=== Begin Enclosure ===

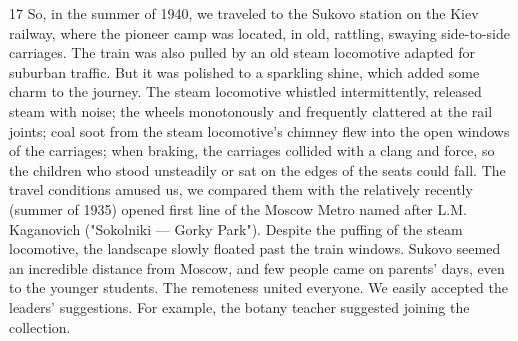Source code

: 17
{
So, in the summer of 1940, we traveled to the Sukovo station on the Kiev railway, where the pioneer camp was located, in old, rattling, swaying side-to-side carriages. The train was also pulled by an old steam locomotive adapted for suburban traffic. But it was polished to a sparkling shine, which added some charm to the journey. The steam locomotive whistled intermittently, released steam with noise; the wheels monotonously and frequently clattered at the rail joints; coal soot from the steam locomotive's chimney flew into the open windows of the carriages; when braking, the carriages collided with a clang and force, so the children who stood unsteadily or sat on the edges of the seats could fall. The travel conditions amused us, we compared them with the relatively recently (summer of 1935) opened first line of the Moscow Metro named after L.M. Kaganovich ("Sokolniki — Gorky Park"). Despite the puffing of the steam locomotive, the landscape slowly floated past the train windows. Sukovo seemed an incredible distance from Moscow, and few people came on parents' days, even to the younger students. The remoteness united everyone. We easily accepted the leaders' suggestions. For example, the botany teacher suggested joining the collection.
}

=== End Enclosure ===

## WORK TASK:
Every entry should be written out word for word, except for its pictures.

## ANSWER TO THE EXERCISE:
Source code

: 17
{
So, in the summer of 1940, we traveled to the Sukovo station on the Kiev railway, where the pioneer camp was located, in old, rattling, swaying side-to-side carriages. The train was also pulled by an old steam locomotive adapted for suburban traffic. But it was polished to a sparkling shine, which added some charm to the journey. The steam locomotive whistled intermittently, released steam with noise; the wheels monotonously and frequently clattered at the rail joints; coal soot from the steam locomotive's chimney flew into the open windows of the carriages; when braking, the carriages collided with a clang and force, so the children who stood unsteadily or sat on the edges of the seats could fall. The travel conditions amused us, we compared them with the relatively recently (summer of 1935) opened first line of the Moscow Metro named after L.M. Kaganovich ("Sokolniki — Gorky Park"). Despite the puffing of the steam locomotive, the landscape slowly floated past the train windows. Sukovo seemed an incredible distance from Moscow, and few people came on parents' days, even to the younger students. The remoteness united everyone. We easily accepted the leaders' suggestions. For example, the botany teacher suggested joining the collection.
}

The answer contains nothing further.